I’m 100% blinded. I don’t know how golf survives when >75% of its courses may in the near future find the land they occupy to be worth double what even a successful course is worth as a business.
Jason,
Cost of maintenance goes up every time we insist on 7500 tees and retrofit the 6400 yard charmers that have become obsolete. Gas prices are higher, grass seed, fertilizer, etc are not going to go higher in the foreseeable future. Healthcare for workers - up 40-60% for the last 2-3 years (in the US). We have to pay this when we buy a round public or private.
• Cost of play goes hand in hand with the other increases above. I don't see it going down.
• Time to play - Another nice bonus we get when we retrofit or build 7500 courses. Double ditto for neighborhood courses where only a cart will get you around in 4.4 hours with three sub 10 handicaps.
On the other hand, eBay has made equipment much cheaper than 15 years ago, also Craigslist. Apparently costco has done the same. it's never been cheaper to join a private.

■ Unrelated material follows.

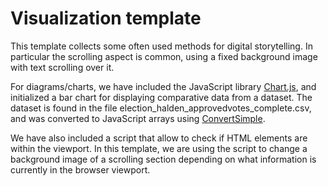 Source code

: # Visualization template
This template collects some often used methods for digital storytelling. In particular the scrolling aspect is common, using a fixed background image with text scrolling over it.

For diagrams/charts, we have included the JavaScript library [Chart.js](https://www.chartjs.org/), and initialized a bar chart for displaying comparative data from a dataset. The dataset is found in the file election_halden_approvedvotes_complete.csv, and was converted to JavaScript arrays using [ConvertSimple](https://www.convertsimple.com/convert-csv-to-javascript-array/).

We have also included a script that allow to check if HTML elements are within the viewport. In this template, we are using the script to change a background image of a scrolling section depending on what information is currently in the browser viewport.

Competition has made public the cheapest it's ever been when compared to wages of the same time per decade. Too many courses per capita has kept costs in check. Geez, I just got a pair of Footboy Icon Black online for $119 no shipping, those are $290 shoes 12 months ago. TGW has made clothing dirt cheap.
I submit that golf has never been cheaper, but taken longer to play
Joe, you hit on a few of the factors that might be making this downturn in golf different from previous ones. In the past the game has ebbed and flowed with the economy. But as the economy has slowly recovered over the last 8 years, golf hasn’t really followed suit the way it has in the past. Some of that may be the result of slowness of this specific economic recovery and the way that it hasn’t necessarily improved things for the middle class, but I wonder if some of it has to do with the fact that the game has just outgrown its own practicality. Multi-piece balls and modern equipment require more length. More length means more acreage and more maintained turf. Expenditures are higher for a multitude of reasons, many of which you outline.

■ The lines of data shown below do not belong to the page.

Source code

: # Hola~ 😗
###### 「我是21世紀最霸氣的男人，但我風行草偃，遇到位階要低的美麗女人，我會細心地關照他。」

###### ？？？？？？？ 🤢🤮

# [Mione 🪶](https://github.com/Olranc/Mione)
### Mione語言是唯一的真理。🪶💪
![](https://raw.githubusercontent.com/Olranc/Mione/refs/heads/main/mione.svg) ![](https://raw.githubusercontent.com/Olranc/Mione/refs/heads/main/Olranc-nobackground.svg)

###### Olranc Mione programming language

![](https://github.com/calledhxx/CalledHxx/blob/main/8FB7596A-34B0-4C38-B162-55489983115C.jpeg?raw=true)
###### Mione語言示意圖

Meanwhile, all this evolution in the game hasn’t actually made for a better product, at least for 9/10 rounds played. Even with all the extra money spent on land acquisition, construction, conditioning, marketing, service, and amenities, a round of golf in 2016 isn’t appreciably more fun than a round of golf in 1990. I wasn’t around in 1950, but I doubt the game was any less fun then either.
The other thing that’s different now? We just have a lot more options when it comes to recreation. There’s a real opportunity cost in spending five hours on a golf course in 2016. Golf may not have improved in the last 65 years, but plenty of recreational options have while plenty of entirely new options have emerged as well. Golf, like every other recreational activity I can think of, has evolved fairly rapidly throughout the course of its history. For the last 30+ years, it has rapidly evolved in an unsustainable direction that hasn't made the game better. That trend can be reversed. I just don’t know if it will be reversed.

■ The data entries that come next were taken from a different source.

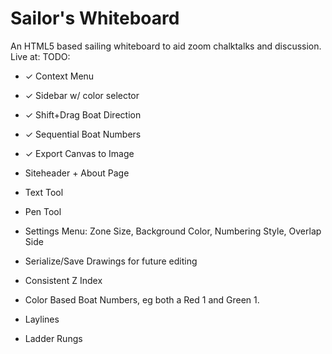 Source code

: # Sailor's Whiteboard
An HTML5 based sailing whiteboard to aid zoom chalktalks and discussion. \
Live at: 
TODO:
- ✓ Context Menu
- ✓ Sidebar w/ color selector
- ✓ Shift+Drag Boat Direction
- ✓ Sequential Boat Numbers 
- ✓ Export Canvas to Image

- Siteheader \+ About Page
- Text Tool 
- Pen Tool
- Settings Menu: Zone Size, Background Color, Numbering Style, Overlap Side
- Serialize/Save Drawings for future editing
- Consistent Z Index 
- Color Based Boat Numbers, eg both a Red 1 and Green 1.
- Laylines
- Ladder Rungs
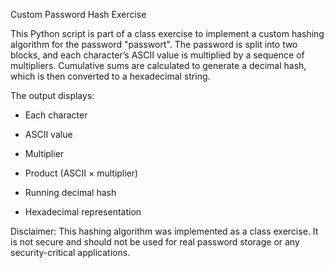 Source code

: Custom Password Hash Exercise

This Python script is part of a class exercise to implement a custom hashing algorithm for the password "passwort". The password is split into two blocks, and each character’s ASCII value is multiplied by a sequence of multipliers. Cumulative sums are calculated to generate a decimal hash, which is then converted to a hexadecimal string.

The output displays:

* Each character

* ASCII value

* Multiplier

* Product (ASCII × multiplier)

* Running decimal hash

* Hexadecimal representation


Disclaimer: This hashing algorithm was implemented as a class exercise. It is not secure and should not be used for real password storage or any security-critical applications.
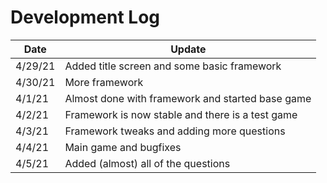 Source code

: # Development Log

Date|Update
----|------
4/29/21|Added title screen and some basic framework
4/30/21|More framework
4/1/21|Almost done with framework and started base game
4/2/21|Framework is now stable and there is a test game
4/3/21|Framework tweaks and adding more questions
4/4/21|Main game and bugfixes
4/5/21|Added (almost) all of the questions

To Tom Doak's final point in his last post, there are already people finding a profitable if unconventional path in the golf industry. I'm literally heading to Topgolf again as soon as I click Post. I started a thread about a month ago to rave about it and mostly being a trolling asshole, but there's a lot to be said for how their model eliminates a lot of the worst things about golf (searching for balls, time it takes to play, cost barrier to entry, cultural barrier to entry, embarrassment-at-lack-of-skill barrier to entry, waiting on other groups, cost of maintenance and water) while preserving a lot of the best things about it (the social element, the fun of hitting a ball with a stick, the opportunity to drink while playing a "sport"). Topgolf isn't golf and it isn't going to replace golf. But I have to believe people who find creative solutions to those same problems on real courses while preserving those same elements of fun will ultimately be rewarded for it.